(Items listed in a dataset)
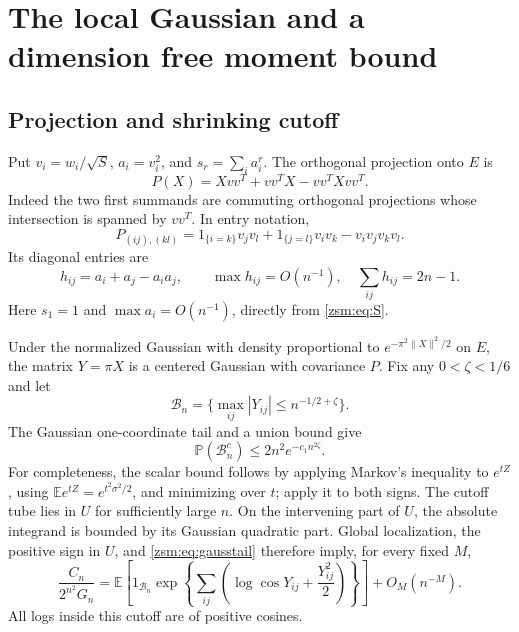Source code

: \documentclass[11pt]{article}
\theoremstyle{definition}\newtheorem{definition}[theorem]{Definition}
\theoremstyle{remark}\newtheorem{remark}[theorem]{Remark}
\newcommand{\E}{\mathbb E}
\newcommand{\Prob}{\mathbb P}
\begin{document}
\section{The local Gaussian and a dimension free moment bound}\label{zsm:sec:gaussian}
\subsection{Projection and shrinking cutoff}
Put $v_i=w_i/\sqrt S$, $a_i=v_i^2$, and $s_r=\sum_i a_i^r$. The orthogonal
projection onto $E$ is
\begin{equation}\label{zsm:eq:Paction}
 P(X)=Xvv^T+vv^TX-vv^TXvv^T.
\end{equation}
Indeed the two first summands are commuting orthogonal projections whose
intersection is spanned by $vv^T$. In entry notation,
\begin{equation}\label{zsm:eq:P}
 P_{(ij),(kl)}=1_{\{i=k\}}v_jv_l+1_{\{j=l\}}v_iv_k-v_iv_jv_kv_l.
\end{equation}
Its diagonal entries are
\begin{equation}\label{zsm:eq:h}
 h_{ij}=a_i+a_j-a_ia_j,\qquad \max h_{ij}=O(n^{-1}),\quad
 \sum_{ij}h_{ij}=2n-1.
\end{equation}
Here $s_1=1$ and $\max a_i=O(n^{-1})$, directly from \eqref{zsm:eq:S}.

Under the normalized Gaussian with density proportional to
$e^{-\pi^2\|X\|^2/2}$ on $E$, the matrix $Y=\pi X$ is a centered Gaussian with
covariance $P$. Fix any $0<\zeta<1/6$ and let
\[
 \mathcal B_n=\{\max_{ij}|Y_{ij}|\le n^{-1/2+\zeta}\}.
\]
The Gaussian one-coordinate tail and a union bound give
\begin{equation}\label{zsm:eq:gausstail}
 \Prob(\mathcal B_n^c)\le2n^2e^{-c_1n^{2\zeta}}.
\end{equation}
For completeness, the scalar bound follows by applying Markov's inequality to
$e^{tZ}$, using $\E e^{tZ}=e^{t^2\sigma^2/2}$, and minimizing over $t$; apply
it to both signs. The cutoff tube lies in $U$ for sufficiently large $n$.
On the intervening part of $U$, the absolute integrand is bounded by its
Gaussian quadratic part. Global localization, the positive sign in $U$, and
\eqref{zsm:eq:gausstail} therefore imply, for every fixed $M$,
\begin{equation}\label{zsm:eq:Gaussianreduction}
 \frac{C_n}{2^{n^2}G_n}=
 \E\left[1_{\mathcal B_n}
  \exp\left\{\sum_{ij}\left(\log\cos Y_{ij}+\frac{Y_{ij}^2}2\right)\right\}\right]
 +O_M(n^{-M}).
\end{equation}
All logs inside this cutoff are of positive cosines.
\end{document}

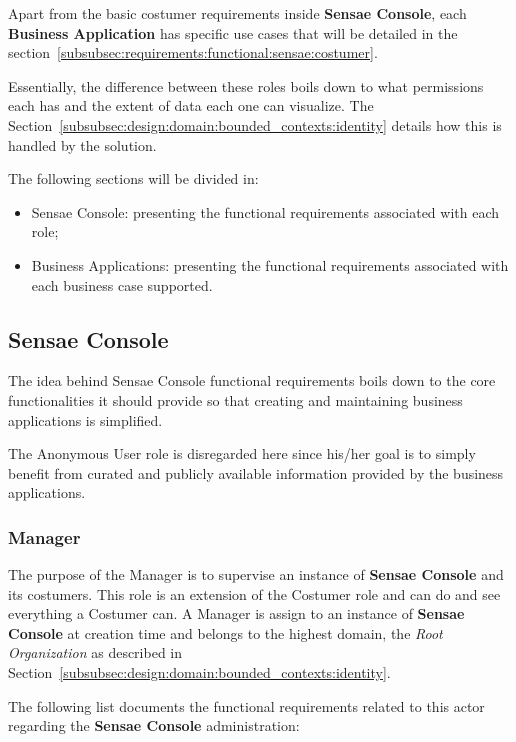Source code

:Apart from the basic costumer requirements inside \textbf{Sensae Console}, each \textbf{Business Application} has specific use cases that will be detailed in the section~\ref{subsubsec:requirements:functional:sensae:costumer}.

Essentially, the difference between these roles boils down to what permissions each has and the extent of data each one can visualize. The Section~\ref{subsubsec:design:domain:bounded_contexts:identity} details how this is handled by the solution.

The following sections will be divided in:

\begin{itemize}
    \item Sensae Console: presenting the functional requirements associated with each role;
    \item Business Applications: presenting the functional requirements associated with each business case supported.
\end{itemize}

\subsection{Sensae Console}
\label{subsec:requirements:functional:sensae}

The idea behind Sensae Console functional requirements boils down to the core functionalities it should provide so that creating and maintaining business applications is simplified.

The Anonymous User role is disregarded here since his/her goal is to simply benefit from curated and publicly available information provided by the business applications.

\subsubsection{Manager}
\label{subsubsec:requirements:functional:sensae:manager}

The purpose of the Manager is to supervise an instance of \textbf{Sensae Console} and its costumers. This role is an extension of the Costumer role and can do and see everything a Costumer can. A Manager is assign to an instance of \textbf{Sensae Console} at creation time and belongs to the highest domain, the \textit{Root Organization} as described in Section~\ref{subsubsec:design:domain:bounded_contexts:identity}.

The following list documents the functional requirements related to this actor regarding the \textbf{Sensae Console} administration:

> PROMPT:
Could the lines above be copied out exactly, with no image carried over?

> SOLUTION TO THIS EXERCISE:
Source code

: \documentclass[11pt]{article}
\theoremstyle{definition}\newtheorem{definition}[theorem]{Definition}
\theoremstyle{remark}\newtheorem{remark}[theorem]{Remark}
\newcommand{\E}{\mathbb E}
\newcommand{\Prob}{\mathbb P}
\begin{document}
\section{The local Gaussian and a dimension free moment bound}\label{zsm:sec:gaussian}
\subsection{Projection and shrinking cutoff}
Put $v_i=w_i/\sqrt S$, $a_i=v_i^2$, and $s_r=\sum_i a_i^r$. The orthogonal
projection onto $E$ is
\begin{equation}\label{zsm:eq:Paction}
 P(X)=Xvv^T+vv^TX-vv^TXvv^T.
\end{equation}
Indeed the two first summands are commuting orthogonal projections whose
intersection is spanned by $vv^T$. In entry notation,
\begin{equation}\label{zsm:eq:P}
 P_{(ij),(kl)}=1_{\{i=k\}}v_jv_l+1_{\{j=l\}}v_iv_k-v_iv_jv_kv_l.
\end{equation}
Its diagonal entries are
\begin{equation}\label{zsm:eq:h}
 h_{ij}=a_i+a_j-a_ia_j,\qquad \max h_{ij}=O(n^{-1}),\quad
 \sum_{ij}h_{ij}=2n-1.
\end{equation}
Here $s_1=1$ and $\max a_i=O(n^{-1})$, directly from \eqref{zsm:eq:S}.

Under the normalized Gaussian with density proportional to
$e^{-\pi^2\|X\|^2/2}$ on $E$, the matrix $Y=\pi X$ is a centered Gaussian with
covariance $P$. Fix any $0<\zeta<1/6$ and let
\[
 \mathcal B_n=\{\max_{ij}|Y_{ij}|\le n^{-1/2+\zeta}\}.
\]
The Gaussian one-coordinate tail and a union bound give
\begin{equation}\label{zsm:eq:gausstail}
 \Prob(\mathcal B_n^c)\le2n^2e^{-c_1n^{2\zeta}}.
\end{equation}
For completeness, the scalar bound follows by applying Markov's inequality to
$e^{tZ}$, using $\E e^{tZ}=e^{t^2\sigma^2/2}$, and minimizing over $t$; apply
it to both signs. The cutoff tube lies in $U$ for sufficiently large $n$.
On the intervening part of $U$, the absolute integrand is bounded by its
Gaussian quadratic part. Global localization, the positive sign in $U$, and
\eqref{zsm:eq:gausstail} therefore imply, for every fixed $M$,
\begin{equation}\label{zsm:eq:Gaussianreduction}
 \frac{C_n}{2^{n^2}G_n}=
 \E\left[1_{\mathcal B_n}
  \exp\left\{\sum_{ij}\left(\log\cos Y_{ij}+\frac{Y_{ij}^2}2\right)\right\}\right]
 +O_M(n^{-M}).
\end{equation}
All logs inside this cutoff are of positive cosines.
\end{document}

Source code

:Apart from the basic costumer requirements inside \textbf{Sensae Console}, each \textbf{Business Application} has specific use cases that will be detailed in the section~\ref{subsubsec:requirements:functional:sensae:costumer}.

Essentially, the difference between these roles boils down to what permissions each has and the extent of data each one can visualize. The Section~\ref{subsubsec:design:domain:bounded_contexts:identity} details how this is handled by the solution.

The following sections will be divided in:

\begin{itemize}
    \item Sensae Console: presenting the functional requirements associated with each role;
    \item Business Applications: presenting the functional requirements associated with each business case supported.
\end{itemize}

\subsection{Sensae Console}
\label{subsec:requirements:functional:sensae}

The idea behind Sensae Console functional requirements boils down to the core functionalities it should provide so that creating and maintaining business applications is simplified.

The Anonymous User role is disregarded here since his/her goal is to simply benefit from curated and publicly available information provided by the business applications.

\subsubsection{Manager}
\label{subsubsec:requirements:functional:sensae:manager}

The purpose of the Manager is to supervise an instance of \textbf{Sensae Console} and its costumers. This role is an extension of the Costumer role and can do and see everything a Costumer can. A Manager is assign to an instance of \textbf{Sensae Console} at creation time and belongs to the highest domain, the \textit{Root Organization} as described in Section~\ref{subsubsec:design:domain:bounded_contexts:identity}.

The following list documents the functional requirements related to this actor regarding the \textbf{Sensae Console} administration:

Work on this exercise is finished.